(Listed records)
════════

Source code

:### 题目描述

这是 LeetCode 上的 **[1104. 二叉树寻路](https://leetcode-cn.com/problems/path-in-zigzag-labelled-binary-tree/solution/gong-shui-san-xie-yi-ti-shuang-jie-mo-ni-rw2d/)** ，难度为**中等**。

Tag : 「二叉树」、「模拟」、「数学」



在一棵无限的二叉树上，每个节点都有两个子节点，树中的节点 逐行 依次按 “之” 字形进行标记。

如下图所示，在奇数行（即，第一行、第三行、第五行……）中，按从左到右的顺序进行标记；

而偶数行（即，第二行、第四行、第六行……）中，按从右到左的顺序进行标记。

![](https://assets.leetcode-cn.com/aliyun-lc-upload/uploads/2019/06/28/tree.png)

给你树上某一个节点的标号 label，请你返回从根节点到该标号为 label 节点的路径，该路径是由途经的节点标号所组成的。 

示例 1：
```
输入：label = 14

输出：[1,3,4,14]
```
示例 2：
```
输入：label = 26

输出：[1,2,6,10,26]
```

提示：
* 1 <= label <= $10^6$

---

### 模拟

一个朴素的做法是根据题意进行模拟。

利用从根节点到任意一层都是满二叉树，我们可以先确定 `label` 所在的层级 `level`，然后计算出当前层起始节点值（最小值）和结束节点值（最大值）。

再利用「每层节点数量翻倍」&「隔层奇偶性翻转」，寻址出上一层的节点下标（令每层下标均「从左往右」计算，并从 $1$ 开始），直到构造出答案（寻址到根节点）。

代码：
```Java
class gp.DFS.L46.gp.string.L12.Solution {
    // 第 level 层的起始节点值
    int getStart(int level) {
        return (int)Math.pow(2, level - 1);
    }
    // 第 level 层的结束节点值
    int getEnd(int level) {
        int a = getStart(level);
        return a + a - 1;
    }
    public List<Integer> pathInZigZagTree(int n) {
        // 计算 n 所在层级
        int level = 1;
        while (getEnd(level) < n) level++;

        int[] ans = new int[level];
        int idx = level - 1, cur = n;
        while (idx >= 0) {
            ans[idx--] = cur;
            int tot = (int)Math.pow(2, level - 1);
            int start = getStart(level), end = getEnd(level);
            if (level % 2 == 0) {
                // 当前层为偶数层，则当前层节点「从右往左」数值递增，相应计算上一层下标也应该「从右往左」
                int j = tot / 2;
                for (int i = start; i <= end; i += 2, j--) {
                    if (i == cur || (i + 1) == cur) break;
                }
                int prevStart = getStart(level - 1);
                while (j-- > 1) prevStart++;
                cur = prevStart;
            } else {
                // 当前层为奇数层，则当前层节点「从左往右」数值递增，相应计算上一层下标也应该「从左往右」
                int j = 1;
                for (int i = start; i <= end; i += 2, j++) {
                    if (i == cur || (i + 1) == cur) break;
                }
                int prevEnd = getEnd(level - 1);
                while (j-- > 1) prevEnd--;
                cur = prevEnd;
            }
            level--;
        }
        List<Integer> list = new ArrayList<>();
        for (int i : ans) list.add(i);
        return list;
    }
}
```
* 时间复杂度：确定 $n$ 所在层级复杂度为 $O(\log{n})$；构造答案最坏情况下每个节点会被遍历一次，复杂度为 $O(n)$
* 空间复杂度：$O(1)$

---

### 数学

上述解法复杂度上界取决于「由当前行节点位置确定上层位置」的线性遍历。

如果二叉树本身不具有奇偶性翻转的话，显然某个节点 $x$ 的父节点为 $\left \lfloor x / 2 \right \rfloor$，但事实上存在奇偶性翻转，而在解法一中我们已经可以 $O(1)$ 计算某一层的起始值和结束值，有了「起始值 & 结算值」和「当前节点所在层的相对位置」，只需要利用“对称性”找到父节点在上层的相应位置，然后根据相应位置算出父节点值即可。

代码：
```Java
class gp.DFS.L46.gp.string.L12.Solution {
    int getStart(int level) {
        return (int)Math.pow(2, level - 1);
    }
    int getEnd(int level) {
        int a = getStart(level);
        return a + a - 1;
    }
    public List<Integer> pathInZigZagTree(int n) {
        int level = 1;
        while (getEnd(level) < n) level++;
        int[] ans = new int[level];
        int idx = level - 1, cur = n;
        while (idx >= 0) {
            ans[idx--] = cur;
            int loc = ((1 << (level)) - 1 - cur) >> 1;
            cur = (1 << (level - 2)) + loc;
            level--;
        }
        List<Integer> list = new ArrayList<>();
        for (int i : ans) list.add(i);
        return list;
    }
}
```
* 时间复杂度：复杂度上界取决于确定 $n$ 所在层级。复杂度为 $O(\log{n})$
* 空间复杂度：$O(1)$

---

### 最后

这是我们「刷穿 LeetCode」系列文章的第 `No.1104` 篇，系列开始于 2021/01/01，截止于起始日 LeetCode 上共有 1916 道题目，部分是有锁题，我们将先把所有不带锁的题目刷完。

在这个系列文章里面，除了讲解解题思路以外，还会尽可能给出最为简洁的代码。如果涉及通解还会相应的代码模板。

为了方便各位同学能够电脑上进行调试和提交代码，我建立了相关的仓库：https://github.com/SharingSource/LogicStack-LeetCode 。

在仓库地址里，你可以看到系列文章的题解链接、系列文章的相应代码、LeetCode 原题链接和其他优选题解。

════════

(Problem description) The records are to be duplicated in full, with every word kept exactly.

(Exercise output)
Source code

:### 题目描述

这是 LeetCode 上的 **[1104. 二叉树寻路](https://leetcode-cn.com/problems/path-in-zigzag-labelled-binary-tree/solution/gong-shui-san-xie-yi-ti-shuang-jie-mo-ni-rw2d/)** ，难度为**中等**。

Tag : 「二叉树」、「模拟」、「数学」



在一棵无限的二叉树上，每个节点都有两个子节点，树中的节点 逐行 依次按 “之” 字形进行标记。

如下图所示，在奇数行（即，第一行、第三行、第五行……）中，按从左到右的顺序进行标记；

而偶数行（即，第二行、第四行、第六行……）中，按从右到左的顺序进行标记。

![](https://assets.leetcode-cn.com/aliyun-lc-upload/uploads/2019/06/28/tree.png)

给你树上某一个节点的标号 label，请你返回从根节点到该标号为 label 节点的路径，该路径是由途经的节点标号所组成的。 

示例 1：
```
输入：label = 14

输出：[1,3,4,14]
```
示例 2：
```
输入：label = 26

输出：[1,2,6,10,26]
```

提示：
* 1 <= label <= $10^6$

---

### 模拟

一个朴素的做法是根据题意进行模拟。

利用从根节点到任意一层都是满二叉树，我们可以先确定 `label` 所在的层级 `level`，然后计算出当前层起始节点值（最小值）和结束节点值（最大值）。

再利用「每层节点数量翻倍」&「隔层奇偶性翻转」，寻址出上一层的节点下标（令每层下标均「从左往右」计算，并从 $1$ 开始），直到构造出答案（寻址到根节点）。

代码：
```Java
class gp.DFS.L46.gp.string.L12.Solution {
    // 第 level 层的起始节点值
    int getStart(int level) {
        return (int)Math.pow(2, level - 1);
    }
    // 第 level 层的结束节点值
    int getEnd(int level) {
        int a = getStart(level);
        return a + a - 1;
    }
    public List<Integer> pathInZigZagTree(int n) {
        // 计算 n 所在层级
        int level = 1;
        while (getEnd(level) < n) level++;

        int[] ans = new int[level];
        int idx = level - 1, cur = n;
        while (idx >= 0) {
            ans[idx--] = cur;
            int tot = (int)Math.pow(2, level - 1);
            int start = getStart(level), end = getEnd(level);
            if (level % 2 == 0) {
                // 当前层为偶数层，则当前层节点「从右往左」数值递增，相应计算上一层下标也应该「从右往左」
                int j = tot / 2;
                for (int i = start; i <= end; i += 2, j--) {
                    if (i == cur || (i + 1) == cur) break;
                }
                int prevStart = getStart(level - 1);
                while (j-- > 1) prevStart++;
                cur = prevStart;
            } else {
                // 当前层为奇数层，则当前层节点「从左往右」数值递增，相应计算上一层下标也应该「从左往右」
                int j = 1;
                for (int i = start; i <= end; i += 2, j++) {
                    if (i == cur || (i + 1) == cur) break;
                }
                int prevEnd = getEnd(level - 1);
                while (j-- > 1) prevEnd--;
                cur = prevEnd;
            }
            level--;
        }
        List<Integer> list = new ArrayList<>();
        for (int i : ans) list.add(i);
        return list;
    }
}
```
* 时间复杂度：确定 $n$ 所在层级复杂度为 $O(\log{n})$；构造答案最坏情况下每个节点会被遍历一次，复杂度为 $O(n)$
* 空间复杂度：$O(1)$

---

### 数学

上述解法复杂度上界取决于「由当前行节点位置确定上层位置」的线性遍历。

如果二叉树本身不具有奇偶性翻转的话，显然某个节点 $x$ 的父节点为 $\left \lfloor x / 2 \right \rfloor$，但事实上存在奇偶性翻转，而在解法一中我们已经可以 $O(1)$ 计算某一层的起始值和结束值，有了「起始值 & 结算值」和「当前节点所在层的相对位置」，只需要利用“对称性”找到父节点在上层的相应位置，然后根据相应位置算出父节点值即可。

代码：
```Java
class gp.DFS.L46.gp.string.L12.Solution {
    int getStart(int level) {
        return (int)Math.pow(2, level - 1);
    }
    int getEnd(int level) {
        int a = getStart(level);
        return a + a - 1;
    }
    public List<Integer> pathInZigZagTree(int n) {
        int level = 1;
        while (getEnd(level) < n) level++;
        int[] ans = new int[level];
        int idx = level - 1, cur = n;
        while (idx >= 0) {
            ans[idx--] = cur;
            int loc = ((1 << (level)) - 1 - cur) >> 1;
            cur = (1 << (level - 2)) + loc;
            level--;
        }
        List<Integer> list = new ArrayList<>();
        for (int i : ans) list.add(i);
        return list;
    }
}
```
* 时间复杂度：复杂度上界取决于确定 $n$ 所在层级。复杂度为 $O(\log{n})$
* 空间复杂度：$O(1)$

---

### 最后

这是我们「刷穿 LeetCode」系列文章的第 `No.1104` 篇，系列开始于 2021/01/01，截止于起始日 LeetCode 上共有 1916 道题目，部分是有锁题，我们将先把所有不带锁的题目刷完。

在这个系列文章里面，除了讲解解题思路以外，还会尽可能给出最为简洁的代码。如果涉及通解还会相应的代码模板。

为了方便各位同学能够电脑上进行调试和提交代码，我建立了相关的仓库：https://github.com/SharingSource/LogicStack-LeetCode 。

在仓库地址里，你可以看到系列文章的题解链接、系列文章的相应代码、LeetCode 原题链接和其他优选题解。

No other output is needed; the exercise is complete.